A shot at running scalable, cost-efficient GitHub Actions self-hosted runners on Google Cloud using CloudRun.
The architecture of this system utilises Google Cloud’s CloudRun service, enabling scalable and cost-effective operation of GitHub Actions self-hosted runners by dynamically creating instances in response to workflow triggers.
What does it do?
This can be deployed as a CloudRun service, and when the GitHub Actions workflow is triggered and a webhook call is made by GitHub, a CloudRun instance is set up as an agent and awaits the job. After the job is completed, the instance is cleaned up and the CloudRun service automatically scales down back to zero (eventually)
What are the advantages?
- CloudRun is billed based on the usage. Since this solution can scale down to 0 when not in use, you only have to pay for the CPU and Memory used during the job execution.
- CloudRun can scale massively. You can run multiple pipelines/jobs simultaneously without having to worry about the agent configuration.
- CloudRun has access to the service account running the container. It can access any GCP resources securely by granting access with IAM. (Resources within a VPC will require a serverless VPC connector to be setup for accessing them from the CloudRun instance)
Are there any drawbacks?
Yes, of course. Nothing comes without a cost.
CloudRun instances have a maximum request timeout of 3600s. Any GitHub Actions job running on CloudRun agent should complete before that. If not, CloudRun will likely terminate the job. Solution is to create smaller independent pipelines that complete before 1 hour.
Things to note
Since this is not a native solution, there are some things that might cause confusion. Below are the things that might indicate a problem, but doesn’t really affect the functionality of the solution.

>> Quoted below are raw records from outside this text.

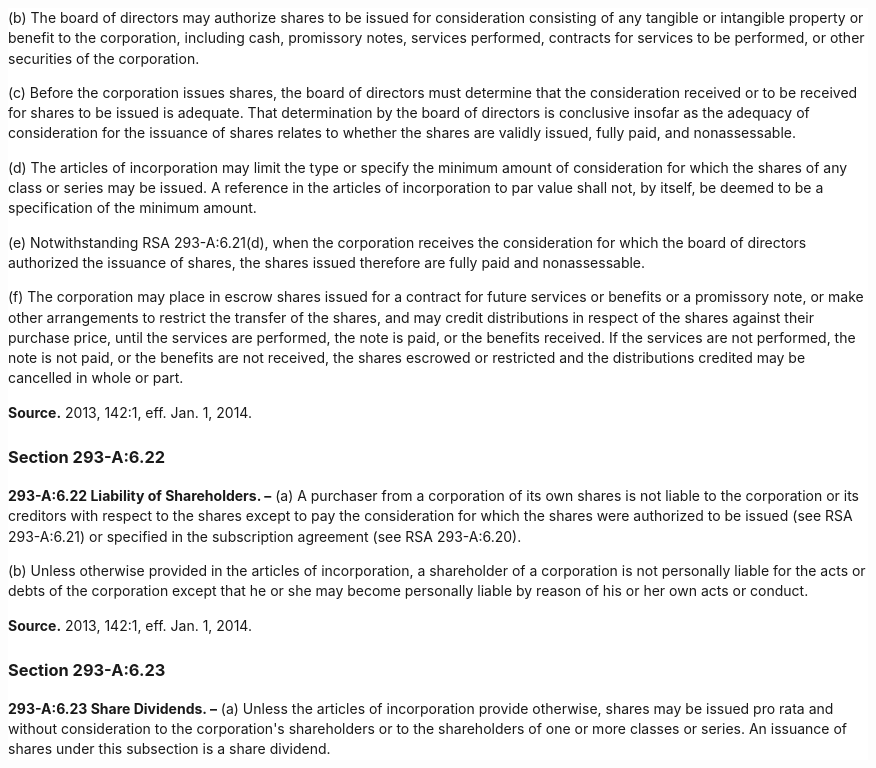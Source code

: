  (b) The board of directors may authorize shares to be issued for
consideration consisting of any tangible or intangible property or
benefit to the corporation, including cash, promissory notes, services
performed, contracts for services to be performed, or other securities
of the corporation.
                                             
 (c) Before the corporation issues shares, the board of directors
must determine that the consideration received or to be received for
shares to be issued is adequate. That determination by the board of
directors is conclusive insofar as the adequacy of consideration for the
issuance of shares relates to whether the shares are validly issued,
fully paid, and nonassessable.
                                             
 (d) The articles of incorporation may limit the type or specify the
minimum amount of consideration for which the shares of any class or
series may be issued. A reference in the articles of incorporation to
par value shall not, by itself, be deemed to be a specification of the
minimum amount.
                                             
 (e) Notwithstanding RSA 293-A:6.21(d), when the corporation receives
the consideration for which the board of directors authorized the
issuance of shares, the shares issued therefore are fully paid and
nonassessable.
                                             
 (f) The corporation may place in escrow shares issued for a contract
for future services or benefits or a promissory note, or make other
arrangements to restrict the transfer of the shares, and may credit
distributions in respect of the shares against their purchase price,
until the services are performed, the note is paid, or the benefits
received. If the services are not performed, the note is not paid, or
the benefits are not received, the shares escrowed or restricted and the
distributions credited may be cancelled in whole or part.

**Source.** 2013, 142:1, eff. Jan. 1, 2014.

### Section 293-A:6.22

 **293-A:6.22 Liability of Shareholders. –** (a) A purchaser from a
corporation of its own shares is not liable to the corporation or its
creditors with respect to the shares except to pay the consideration for
which the shares were authorized to be issued (see RSA 293-A:6.21) or
specified in the subscription agreement (see RSA 293-A:6.20).
                                             
 (b) Unless otherwise provided in the articles of incorporation, a
shareholder of a corporation is not personally liable for the acts or
debts of the corporation except that he or she may become personally
liable by reason of his or her own acts or conduct.

**Source.** 2013, 142:1, eff. Jan. 1, 2014.

### Section 293-A:6.23

 **293-A:6.23 Share Dividends. –** (a) Unless the articles of
incorporation provide otherwise, shares may be issued pro rata and
without consideration to the corporation's shareholders or to the
shareholders of one or more classes or series. An issuance of shares
under this subsection is a share dividend.
                                             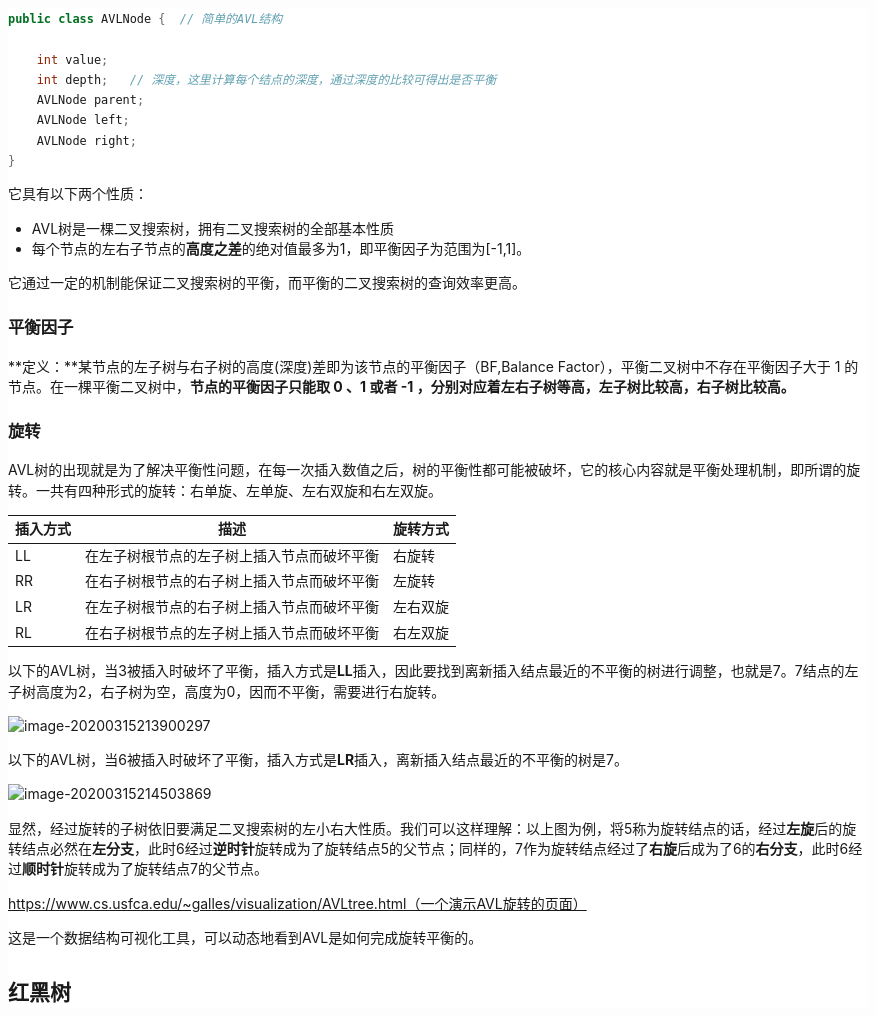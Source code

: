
 ```java
public class AVLNode {  // 简单的AVL结构
    
    int value;
    int depth;   // 深度，这里计算每个结点的深度，通过深度的比较可得出是否平衡
    AVLNode parent;
    AVLNode left;
    AVLNode right;
}
```

它具有以下两个性质：

- AVL树是一棵二叉搜索树，拥有二叉搜索树的全部基本性质
- 每个节点的左右子节点的**高度之差**的绝对值最多为1，即平衡因子为范围为[-1,1]。

它通过一定的机制能保证二叉搜索树的平衡，而平衡的二叉搜索树的查询效率更高。

### 平衡因子

**定义：**某节点的左子树与右子树的高度(深度)差即为该节点的平衡因子（BF,Balance Factor），平衡二叉树中不存在平衡因子大于 1 的节点。在一棵平衡二叉树中，**节点的平衡因子只能取 0 、1 或者 -1 ，分别对应着左右子树等高，左子树比较高，右子树比较高。**

### 旋转

AVL树的出现就是为了解决平衡性问题，在每一次插入数值之后，树的平衡性都可能被破坏，它的核心内容就是平衡处理机制，即所谓的旋转。一共有四种形式的旋转：右单旋、左单旋、左右双旋和右左双旋。

| 插入方式 | 描述                                       | 旋转方式 |
| -------- | ------------------------------------------ | -------- |
| LL       | 在左子树根节点的左子树上插入节点而破坏平衡 | 右旋转   |
| RR       | 在右子树根节点的右子树上插入节点而破坏平衡 | 左旋转   |
| LR       | 在左子树根节点的右子树上插入节点而破坏平衡 | 左右双旋 |
| RL       | 在右子树根节点的左子树上插入节点而破坏平衡 | 右左双旋 |

以下的AVL树，当3被插入时破坏了平衡，插入方式是**LL**插入，因此要找到离新插入结点最近的不平衡的树进行调整，也就是7。7结点的左子树高度为2，右子树为空，高度为0，因而不平衡，需要进行右旋转。

![image-20200315213900297](C:\Users\Hanabi\AppData\Roaming\Typora\typora-user-images\image-20200315213900297.png)



以下的AVL树，当6被插入时破坏了平衡，插入方式是**LR**插入，离新插入结点最近的不平衡的树是7。

![image-20200315214503869](C:\Users\Hanabi\AppData\Roaming\Typora\typora-user-images\image-20200315214503869.png)

显然，经过旋转的子树依旧要满足二叉搜索树的左小右大性质。我们可以这样理解：以上图为例，将5称为旋转结点的话，经过**左旋**后的旋转结点必然在**左分支**，此时6经过**逆时针**旋转成为了旋转结点5的父节点；同样的，7作为旋转结点经过了**右旋**后成为了6的**右分支**，此时6经过**顺时针**旋转成为了旋转结点7的父节点。

https://www.cs.usfca.edu/~galles/visualization/AVLtree.html（一个演示AVL旋转的页面）

这是一个数据结构可视化工具，可以动态地看到AVL是如何完成旋转平衡的。



## 红黑树
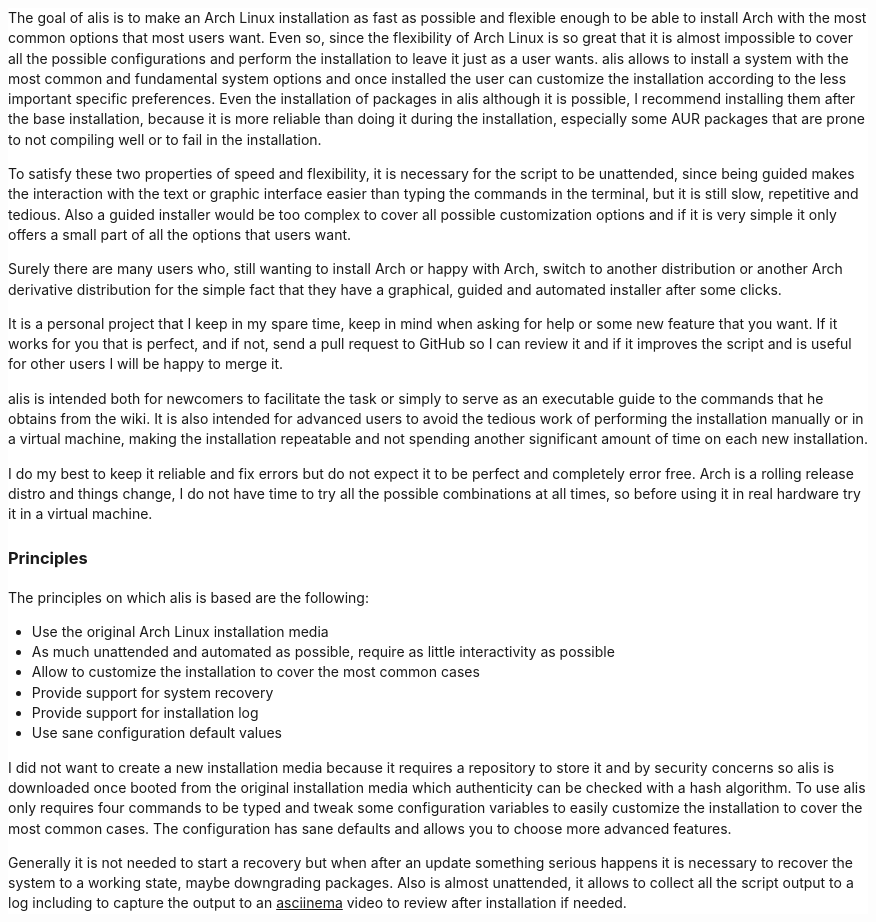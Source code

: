 The goal of alis is to make an Arch Linux installation as fast as possible and flexible enough to be able to install Arch with the most common options that most users want. Even so, since the flexibility of Arch Linux is so great that it is almost impossible to cover all the possible configurations and perform the installation to leave it just as a user wants. alis allows to install a system with the most common and fundamental system options and once installed the user can customize the installation according to the less important specific preferences. Even the installation of packages in alis although it is possible, I recommend installing them after the base installation, because it is more reliable than doing it during the installation, especially some AUR packages that are prone to not compiling well or to fail in the installation.

To satisfy these two properties of speed and flexibility, it is necessary for the script to be unattended, since being guided makes the interaction with the text or graphic interface easier than typing the commands in the terminal, but it is still slow, repetitive and tedious. Also a guided installer would be too complex to cover all possible customization options and if it is very simple it only offers a small part of all the options that users want.

Surely there are many users who, still wanting to install Arch or happy with Arch, switch to another distribution or another Arch derivative distribution for the simple fact that they have a graphical, guided and automated installer after some clicks.

It is a personal project that I keep in my spare time, keep in mind when asking for help or some new feature that you want. If it works for you that is perfect, and if not, send a pull request to GitHub so I can review it and if it improves the script and is useful for other users I will be happy to merge it.

alis is intended both for newcomers to facilitate the task or simply to serve as an executable guide to the commands that he obtains from the wiki. It is also intended for advanced users to avoid the tedious work of performing the installation manually or in a virtual machine, making the installation repeatable and not spending another significant amount of time on each new installation.

I do my best to keep it reliable and fix errors but do not expect it to be perfect and completely error free. Arch is a rolling release distro and things change, I do not have time to try all the possible combinations at all times, so before using it in real hardware try it in a virtual machine.

### Principles

The principles on which alis is based are the following:

* Use the original Arch Linux installation media
* As much unattended and automated as possible, require as little interactivity as possible
* Allow to customize the installation to cover the most common cases
* Provide support for system recovery
* Provide support for installation log
* Use sane configuration default values

I did not want to create a new installation media because it requires a repository to store it and by security concerns so alis is downloaded once booted from the original installation media which authenticity can be checked with a hash algorithm. To use alis only requires four commands to be typed and tweak some configuration variables to easily customize the installation to cover the most common cases. The configuration has sane defaults and allows you to choose more advanced features.

Generally it is not needed to start a recovery but when after an update something serious happens it is necessary to recover the system to a working state, maybe downgrading packages. Also is almost unattended, it allows to collect all the script output to a log including to capture the output to an [asciinema](https://asciinema.org/) video to review after installation if needed.
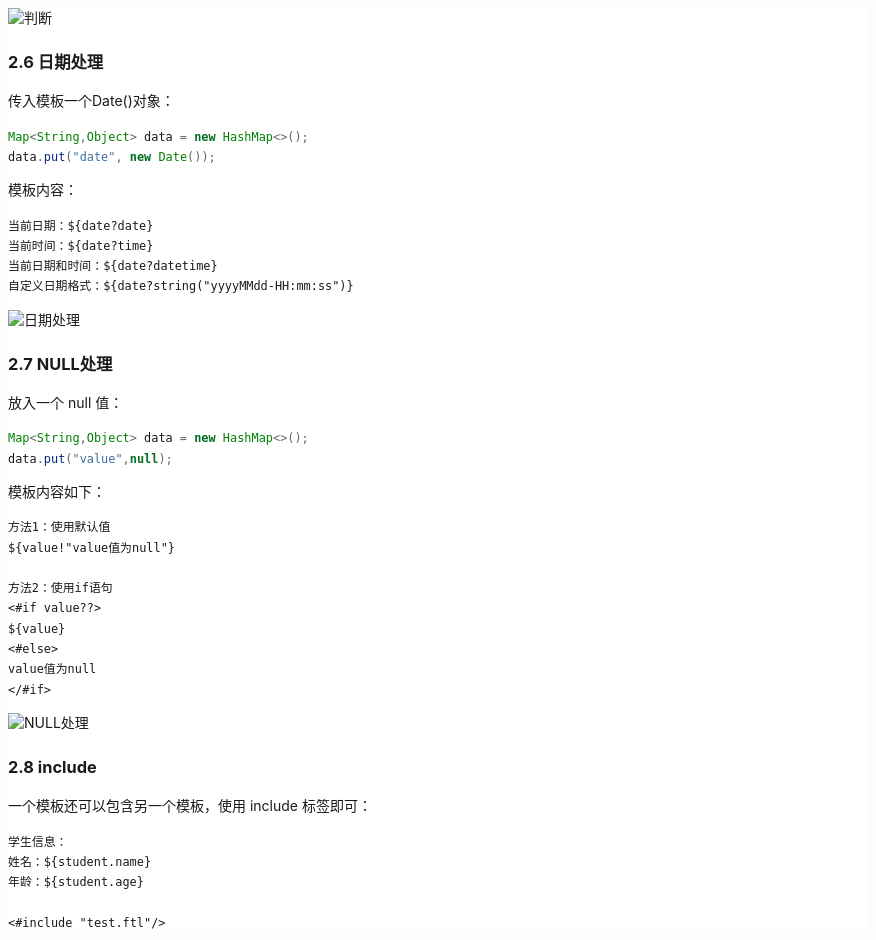 ![判断](https://cdn.jsdelivr.net/gh/jitwxs/cdn/blog/posts/201804/20180416103645519.png)

### 2.6 日期处理

传入模板一个Date()对象：

```java
Map<String,Object> data = new HashMap<>();
data.put("date", new Date());
```

模板内容：

```
当前日期：${date?date}
当前时间：${date?time}
当前日期和时间：${date?datetime}
自定义日期格式：${date?string("yyyyMMdd-HH:mm:ss")}
```

![日期处理](https://cdn.jsdelivr.net/gh/jitwxs/cdn/blog/posts/201804/20180416104211750.png)

### 2.7 NULL处理

放入一个 null 值：

```java
Map<String,Object> data = new HashMap<>();
data.put("value",null);
```

模板内容如下：

```
方法1：使用默认值
${value!"value值为null"}

方法2：使用if语句
<#if value??>
${value}
<#else>
value值为null
</#if>
```

![NULL处理](https://cdn.jsdelivr.net/gh/jitwxs/cdn/blog/posts/201804/20180416105101636.png)

### 2.8 include

一个模板还可以包含另一个模板，使用 include 标签即可：

```
学生信息：
姓名：${student.name}
年龄：${student.age}

<#include "test.ftl"/>
```
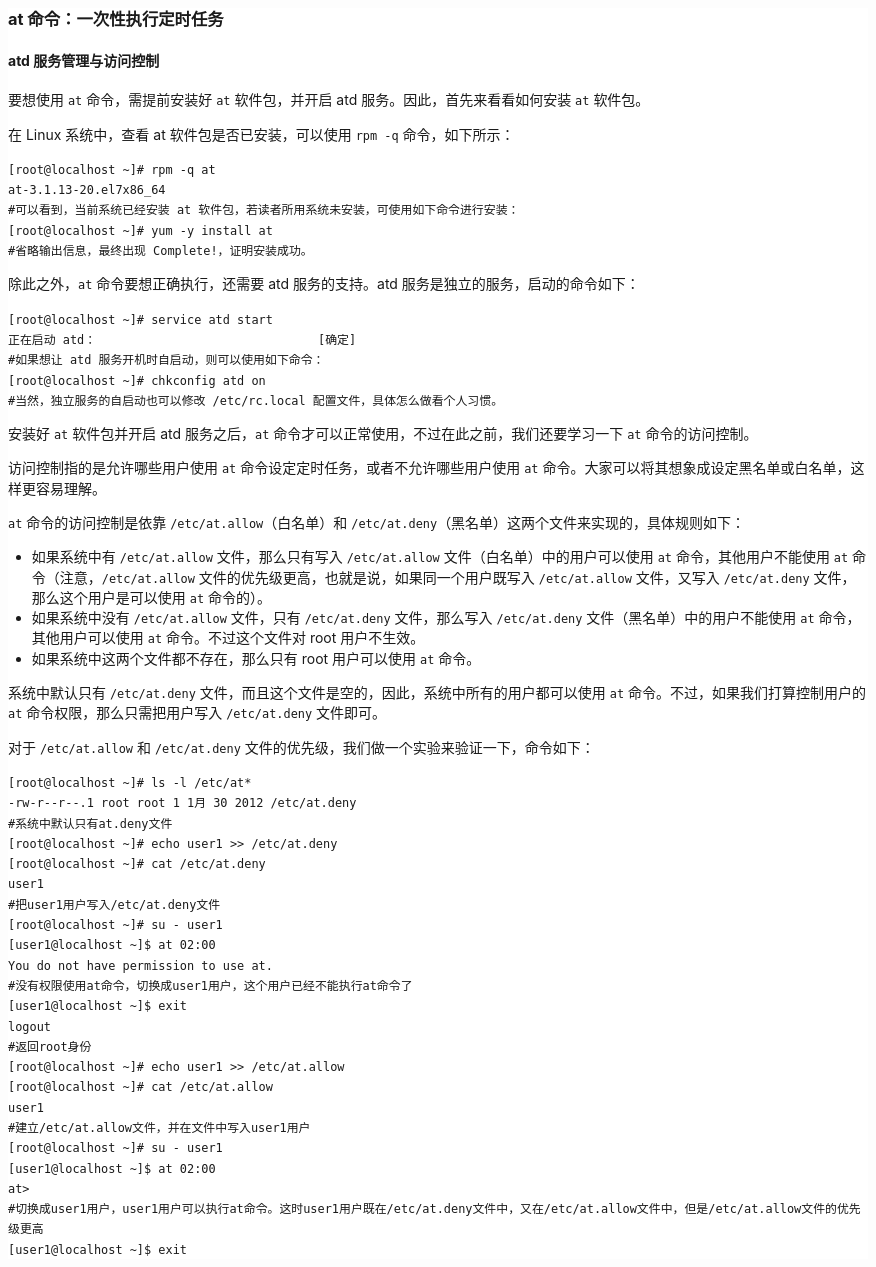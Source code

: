 ### at 命令：一次性执行定时任务

#### atd 服务管理与访问控制

要想使用 `at` 命令，需提前安装好 `at` 软件包，并开启 atd 服务。因此，首先来看看如何安装 `at` 软件包。

在 Linux 系统中，查看 at 软件包是否已安装，可以使用 `rpm -q` 命令，如下所示：

```shell
[root@localhost ~]# rpm -q at
at-3.1.13-20.el7x86_64
#可以看到，当前系统已经安装 at 软件包，若读者所用系统未安装，可使用如下命令进行安装：
[root@localhost ~]# yum -y install at
#省略输出信息，最终出现 Complete!，证明安装成功。
```


除此之外，`at` 命令要想正确执行，还需要 atd 服务的支持。atd 服务是独立的服务，启动的命令如下：

```shell
[root@localhost ~]# service atd start
正在启动 atd： 								[确定]
#如果想让 atd 服务开机时自启动，则可以使用如下命令：
[root@localhost ~]# chkconfig atd on
#当然，独立服务的自启动也可以修改 /etc/rc.local 配置文件，具体怎么做看个人习惯。
```

安装好 `at` 软件包并开启 atd 服务之后，`at` 命令才可以正常使用，不过在此之前，我们还要学习一下 `at` 命令的访问控制。

访问控制指的是允许哪些用户使用 `at` 命令设定定时任务，或者不允许哪些用户使用 `at` 命令。大家可以将其想象成设定黑名单或白名单，这样更容易理解。

`at` 命令的访问控制是依靠 `/etc/at.allow`（白名单）和 `/etc/at.deny`（黑名单）这两个文件来实现的，具体规则如下：

- 如果系统中有 `/etc/at.allow` 文件，那么只有写入 `/etc/at.allow` 文件（白名单）中的用户可以使用 `at`  命令，其他用户不能使用 `at` 命令（注意，`/etc/at.allow` 文件的优先级更高，也就是说，如果同一个用户既写入 `/etc/at.allow` 文件，又写入 `/etc/at.deny` 文件，那么这个用户是可以使用 `at` 命令的）。
- 如果系统中没有 `/etc/at.allow` 文件，只有 `/etc/at.deny` 文件，那么写入 `/etc/at.deny` 文件（黑名单）中的用户不能使用 `at` 命令，其他用户可以使用 `at` 命令。不过这个文件对 root 用户不生效。
- 如果系统中这两个文件都不存在，那么只有 root 用户可以使用 `at` 命令。


系统中默认只有 `/etc/at.deny` 文件，而且这个文件是空的，因此，系统中所有的用户都可以使用 `at` 命令。不过，如果我们打算控制用户的 `at` 命令权限，那么只需把用户写入 `/etc/at.deny` 文件即可。

对于 `/etc/at.allow` 和 `/etc/at.deny` 文件的优先级，我们做一个实验来验证一下，命令如下：

```shell
[root@localhost ~]# ls -l /etc/at*
-rw-r--r--.1 root root 1 1月 30 2012 /etc/at.deny
#系统中默认只有at.deny文件
[root@localhost ~]# echo user1 >> /etc/at.deny
[root@localhost ~]# cat /etc/at.deny
user1
#把user1用户写入/etc/at.deny文件
[root@localhost ~]# su - user1
[user1@localhost ~]$ at 02:00
You do not have permission to use at.
#没有权限使用at命令，切换成user1用户，这个用户已经不能执行at命令了
[user1@localhost ~]$ exit
logout
#返回root身份
[root@localhost ~]# echo user1 >> /etc/at.allow
[root@localhost ~]# cat /etc/at.allow
user1
#建立/etc/at.allow文件，并在文件中写入user1用户
[root@localhost ~]# su - user1
[user1@localhost ~]$ at 02:00
at>
#切换成user1用户，user1用户可以执行at命令。这时user1用户既在/etc/at.deny文件中，又在/etc/at.allow文件中，但是/etc/at.allow文件的优先级更高
[user1@localhost ~]$ exit
```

- GitHub webhook delivery history will show that some webhook calls have timed out. This is because the default timeout for GitHub webhook calls are 10s, and it cannot be modified. But for the CloudRun to be active until the job completes, the response for the webhook call should not be sent until the job completes. A CloudRun instance is considered to be active only when it is processing a request. If not, the instance is considered idle, and Google can terminate the container to save resources/costs.
How to set up GitHub Actions Agent on CloudRun?
Source Code setup
- Clone/Copy/Fork this repo and set it up in your Git environment.
- Create a docker image out of this source code. (you can also configure CloudRun to build directly from the source code using cloud build)
- Create a GCP project, if you don’t already have one.
- Create a secret in Secret Manager (GCP) to securely store your GitHub Org Access token. This access token should have at least admin:org scope selected.
- Create a CloudRun service with the following configuration and the above built image (if you are configuring CloudRun to build directly from source, make sure you include the following configuration as well)
- Add a webhook in your GitHub organisation’s settings with the payload URL set to the CloudRun service URL, select the content type as ‘application/json,’ and choose ‘Workflow jobs’ as the event to trigger the webhook.
- Use ‘runs-on: self-hosted’ in your workflow files to use the agent we just created for running the workflows.
Using a GitHub Actions self-hosted agent on CloudRun is a highly scalable and cost-efficient solution for running multiple pipelines/jobs simultaneously without worrying about agent configuration. CloudRun’s billing based on usage and ability to scale massively makes it an ideal choice for this purpose. However, it’s important to note that CloudRun instances have a maximum request timeout of 3600s and that smaller independent pipelines must be created to complete before this timeout. Overall, setting up this solution requires some configuration, but it offers significant advantages for organisations looking to optimise their workflow processes.